Ellie drove me the 20 minutes into Silver Spring and my mother flew in from Florida to join us there, also. This was scary stuff.
When Dr. Oser walked into his office to meet me, he found me and TWO anxious mothers. (Ellie and my mom are college sorority sisters, and they joke about being my two moms!) He sat down behind his desk across from all three of us and verbally poked and prodded me to get a medical history. I told him everything I could think of with both Mom and Ellie filling in blanks when I faltered. Then all four of us moved to the exam room. Dr. Oser listened to my chest and heart and examined my belly (with its ridiculously enlarged spleen readily apparent). He told us that based on the CT report and looking at me, that he agreed I most likely had lymphoma to be confirmed by a surgical biopsy later. He outlined what my next steps had to be (biopsy, lung drainage, meeting an oncologist) and promised us a list of doctors to call. He then told us to go back to his office while he looked at the actual CT film, which I was carrying.
Dr. Oser stopped in the door-frame of his office and surveyed the three of us before walking in. “You know, Aimee,” He said, “I forgot to take your blood pressure. Why don’t you come back to the exam room for a second. Moms, you can stay here.”
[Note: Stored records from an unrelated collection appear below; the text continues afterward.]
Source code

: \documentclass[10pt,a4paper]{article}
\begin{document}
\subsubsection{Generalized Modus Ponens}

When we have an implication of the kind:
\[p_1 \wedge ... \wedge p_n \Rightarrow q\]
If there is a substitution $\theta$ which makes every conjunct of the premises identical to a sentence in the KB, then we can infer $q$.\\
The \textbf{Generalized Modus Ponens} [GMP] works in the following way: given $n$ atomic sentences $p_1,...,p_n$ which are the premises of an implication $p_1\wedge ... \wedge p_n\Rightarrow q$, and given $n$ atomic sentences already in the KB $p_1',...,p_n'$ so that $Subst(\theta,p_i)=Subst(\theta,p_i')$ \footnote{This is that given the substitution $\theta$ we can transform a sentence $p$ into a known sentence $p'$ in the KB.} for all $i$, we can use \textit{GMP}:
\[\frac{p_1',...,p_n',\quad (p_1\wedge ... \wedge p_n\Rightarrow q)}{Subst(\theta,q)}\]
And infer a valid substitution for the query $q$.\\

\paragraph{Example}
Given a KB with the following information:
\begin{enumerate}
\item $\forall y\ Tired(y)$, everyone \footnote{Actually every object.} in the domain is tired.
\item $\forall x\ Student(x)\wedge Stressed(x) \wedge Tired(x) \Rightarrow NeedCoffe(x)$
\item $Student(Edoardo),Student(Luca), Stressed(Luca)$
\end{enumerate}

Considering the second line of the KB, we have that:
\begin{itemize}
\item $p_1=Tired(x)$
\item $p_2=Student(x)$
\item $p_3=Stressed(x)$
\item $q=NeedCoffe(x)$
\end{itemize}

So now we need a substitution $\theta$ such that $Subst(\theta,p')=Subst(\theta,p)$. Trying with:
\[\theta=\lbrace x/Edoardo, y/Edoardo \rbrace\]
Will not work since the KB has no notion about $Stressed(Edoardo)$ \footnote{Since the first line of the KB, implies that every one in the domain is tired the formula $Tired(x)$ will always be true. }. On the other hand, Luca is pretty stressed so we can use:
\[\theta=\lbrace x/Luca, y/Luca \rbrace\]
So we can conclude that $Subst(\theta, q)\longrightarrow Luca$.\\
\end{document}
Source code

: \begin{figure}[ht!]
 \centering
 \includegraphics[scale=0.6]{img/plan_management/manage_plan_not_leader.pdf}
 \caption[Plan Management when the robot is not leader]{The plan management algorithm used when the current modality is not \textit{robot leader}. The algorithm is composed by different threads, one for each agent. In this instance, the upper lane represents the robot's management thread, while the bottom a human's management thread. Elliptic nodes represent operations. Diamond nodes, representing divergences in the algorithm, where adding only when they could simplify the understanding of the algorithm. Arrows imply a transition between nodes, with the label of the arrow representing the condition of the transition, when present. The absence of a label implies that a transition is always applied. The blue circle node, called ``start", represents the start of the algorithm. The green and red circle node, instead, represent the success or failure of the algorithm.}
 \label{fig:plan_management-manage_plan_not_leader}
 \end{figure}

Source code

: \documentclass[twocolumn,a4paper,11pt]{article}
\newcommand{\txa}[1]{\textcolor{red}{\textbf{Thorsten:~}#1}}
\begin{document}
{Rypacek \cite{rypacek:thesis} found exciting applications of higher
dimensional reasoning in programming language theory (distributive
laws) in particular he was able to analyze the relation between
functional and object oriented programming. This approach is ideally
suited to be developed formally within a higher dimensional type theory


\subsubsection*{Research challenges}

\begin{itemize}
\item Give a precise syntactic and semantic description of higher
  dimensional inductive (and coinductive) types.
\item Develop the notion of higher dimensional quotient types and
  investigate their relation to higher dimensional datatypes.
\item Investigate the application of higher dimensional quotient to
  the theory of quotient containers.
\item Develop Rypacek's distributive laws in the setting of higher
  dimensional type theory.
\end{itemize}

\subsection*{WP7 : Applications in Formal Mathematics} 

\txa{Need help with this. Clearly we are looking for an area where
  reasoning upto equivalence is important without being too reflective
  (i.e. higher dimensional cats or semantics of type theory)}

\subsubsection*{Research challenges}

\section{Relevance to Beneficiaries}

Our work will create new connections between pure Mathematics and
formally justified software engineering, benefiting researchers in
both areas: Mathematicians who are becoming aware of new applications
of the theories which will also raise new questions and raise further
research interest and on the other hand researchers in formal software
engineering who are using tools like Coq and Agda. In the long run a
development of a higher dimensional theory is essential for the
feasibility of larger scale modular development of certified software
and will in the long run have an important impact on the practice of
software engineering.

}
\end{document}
I heaved myself off of the chair – at that point I was so sick that every movement had a cost – and back across the hall and onto the exam table. Ellie and my mom stayed put.
In the room, Dr. Oser took my elbow firmly in his hand like he was about to put a blood pressure cuff on it, but instead he leaned forward and put his forehead directly against mine. “You’re going to be okay,” he said. “You’re going to stay calm and get through this and everything will be okay.”
His eyes were right up to mine and I nodded. I had to trust him. Relief suffused my body and I felt my shoulders lower with the released tension. He nodded back at me and pulled back, keeping his eyes on mine. He did then actually take my blood pressure, which had dropped since the nurse had taken it half an hour earlier.
My first gift with my cancer was Dr. Oser. He knew that I needed reassurance. He knew that I needed to be momentarily separated from my two loving mothers who were as anxious as I was. I didn’t have to say anything aloud; he just knew. Because of the path on which he sent me that day, my oncologist, only nine days later, as I took my first chemotherapy, commented that I set a land-speed record for the time between diagnosis and treatment. Once I had that initial appointment with Dr. Oser, everything just fell into place for me – and I started on the path to healing. I am grateful to him and I will never forget the doctor who took the extra minute for me – forehead to forehead.